_Required work:_ Where the string "text" occurs in a line of the data below, that line should be copied.

_Information supplied:_
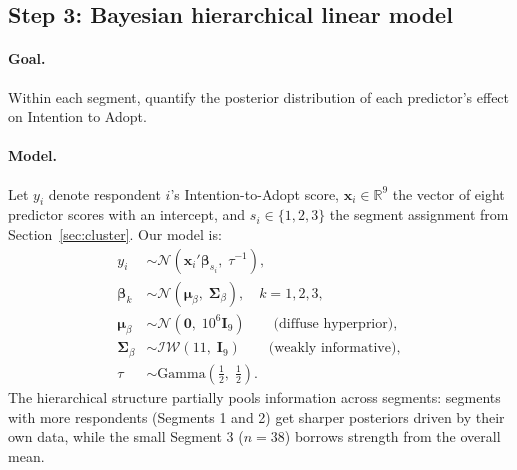\documentclass[11pt]{article}
\begin{document}
\subsection{Step 3: Bayesian hierarchical linear model}
\label{sec:hlm}

\paragraph{Goal.} Within each segment, quantify the posterior
distribution of each predictor's effect on Intention to Adopt.

\paragraph{Model.} Let $y_i$ denote respondent $i$'s Intention-to-Adopt
score, $\mathbf{x}_i \in \mathbb{R}^{9}$ the vector of eight predictor
scores with an intercept, and $s_i \in \{1, 2, 3\}$ the segment
assignment from Section~\ref{sec:cluster}. Our model is:
\begin{align}
  y_i                      &\sim \mathcal{N}(\mathbf{x}_i' \boldsymbol{\beta}_{s_i},\; \tau^{-1}), \\
  \boldsymbol{\beta}_k      &\sim \mathcal{N}(\boldsymbol{\mu}_\beta,\; \boldsymbol{\Sigma}_\beta),
                              \quad k = 1, 2, 3, \\
  \boldsymbol{\mu}_\beta    &\sim \mathcal{N}(\mathbf{0},\; 10^6 \mathbf{I}_9)
                              \qquad \text{(diffuse hyperprior)}, \\
  \boldsymbol{\Sigma}_\beta &\sim \mathcal{IW}(11,\; \mathbf{I}_9)
                              \qquad \text{(weakly informative)}, \\
  \tau                     &\sim \text{Gamma}(\tfrac{1}{2},\; \tfrac{1}{2}).
\end{align}
The hierarchical structure partially pools information across
segments: segments with more respondents (Segments 1 and 2) get
sharper posteriors driven by their own data, while the small
Segment 3 ($n = 38$) borrows strength from the overall mean.
\end{document}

_Finished task:_
                              \qquad \text{(diffuse hyperprior)}, \\
                              \qquad \text{(weakly informative)}, \\
  \tau                     &\sim \text{Gamma}(\tfrac{1}{2},\; \tfrac{1}{2}).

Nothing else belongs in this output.